There are several limitations to the present study. First, we had a relatively small sample of older women, offering limited power to detect small differences in a variety of outcomes. A second limitation was the lack of an untreated control group of older women. Although there appeared to be a slight increase in risk of musculoskeletal injury for older women, we cannot determine if this increase was related to participation in the study or the consequence of aging. Future research should compare the rate of musculoskeletal injury in older women not undergoing weight-loss treatment with those participating in the lifestyle program, to clarify if this type of treatment is associated with greater risk of injury in older adults.
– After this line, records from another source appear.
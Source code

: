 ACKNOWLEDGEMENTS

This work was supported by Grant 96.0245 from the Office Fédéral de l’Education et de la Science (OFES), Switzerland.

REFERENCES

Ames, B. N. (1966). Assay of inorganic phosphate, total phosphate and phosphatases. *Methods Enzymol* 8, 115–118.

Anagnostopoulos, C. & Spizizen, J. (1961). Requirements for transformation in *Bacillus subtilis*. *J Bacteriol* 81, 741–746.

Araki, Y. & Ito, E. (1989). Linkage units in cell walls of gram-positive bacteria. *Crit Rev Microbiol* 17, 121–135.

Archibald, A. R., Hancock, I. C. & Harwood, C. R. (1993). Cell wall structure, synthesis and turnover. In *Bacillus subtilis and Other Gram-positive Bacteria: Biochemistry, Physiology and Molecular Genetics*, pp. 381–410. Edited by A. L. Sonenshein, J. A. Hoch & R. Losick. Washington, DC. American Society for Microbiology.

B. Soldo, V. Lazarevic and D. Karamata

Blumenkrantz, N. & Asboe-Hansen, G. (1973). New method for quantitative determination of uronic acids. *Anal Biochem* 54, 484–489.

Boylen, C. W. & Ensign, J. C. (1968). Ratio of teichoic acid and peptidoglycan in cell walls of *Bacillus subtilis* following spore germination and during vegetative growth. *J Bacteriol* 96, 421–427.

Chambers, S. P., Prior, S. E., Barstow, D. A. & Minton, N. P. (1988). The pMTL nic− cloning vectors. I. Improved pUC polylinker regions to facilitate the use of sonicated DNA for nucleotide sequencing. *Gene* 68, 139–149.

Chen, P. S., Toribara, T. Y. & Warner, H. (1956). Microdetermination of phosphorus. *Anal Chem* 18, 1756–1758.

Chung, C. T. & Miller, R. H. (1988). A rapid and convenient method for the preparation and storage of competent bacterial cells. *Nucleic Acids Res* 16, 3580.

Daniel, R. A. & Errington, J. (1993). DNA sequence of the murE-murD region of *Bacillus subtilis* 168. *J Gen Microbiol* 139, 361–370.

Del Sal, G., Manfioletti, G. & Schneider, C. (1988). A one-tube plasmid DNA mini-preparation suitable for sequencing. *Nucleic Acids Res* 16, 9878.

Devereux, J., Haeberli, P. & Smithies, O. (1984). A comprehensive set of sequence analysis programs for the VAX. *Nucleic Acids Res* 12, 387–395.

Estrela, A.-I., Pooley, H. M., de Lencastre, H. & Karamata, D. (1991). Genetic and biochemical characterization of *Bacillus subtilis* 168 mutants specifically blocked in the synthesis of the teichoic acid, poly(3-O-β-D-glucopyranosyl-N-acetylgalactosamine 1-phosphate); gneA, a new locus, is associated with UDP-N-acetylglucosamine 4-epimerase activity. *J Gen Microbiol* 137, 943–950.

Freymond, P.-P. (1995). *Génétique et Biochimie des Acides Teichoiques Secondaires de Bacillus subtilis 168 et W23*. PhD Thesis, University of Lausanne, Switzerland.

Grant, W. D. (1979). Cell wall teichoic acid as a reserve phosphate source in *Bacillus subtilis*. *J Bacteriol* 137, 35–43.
Additionally, individuals with serious health conditions (eg, uncontrolled diabetes or hypertension) were excluded from the study. Given that the severity of weight-related risk factors and diseases is typically compounded with age, the exclusion of older women with serious health conditions at baseline may have resulted in a sample that is not representative of the larger population of women over 65 years of age. Generalizability is also limited by the exclusion of younger age groups as well as the underrepresentation of older racial/ethnic minority participants.
This study has several important implications with regards to the safety and efficacy of behavioral weight-loss interventions for older adults. We found that older women (those over 65 years of age) experienced significant benefits from a lifestyle intervention for weight loss. However, results also indicated that older women might be at greater risk for musculoskeletal adverse events during participation in a lifestyle intervention for weight loss as compared with their middle-aged counterparts. Subsequently, lifestyle interventions including older adults should take particular precautions to educate participants about safe ways to achieve exercise goals and avoid injury (eg, including several supervised exercise sessions at initiation of treatment). Future research should further explore potential negative outcomes of weight-loss treatment for older, obese adults, particularly with respect to musculoskeletal injury, and bone and muscle loss.
This research was supported by grant R18HL73326 from the National Heart, Lung and Blood Institute. Publication of this article was funded in part by the University of Florida Open Access Publishing Fund.
The authors report no conflicts of interest in this work.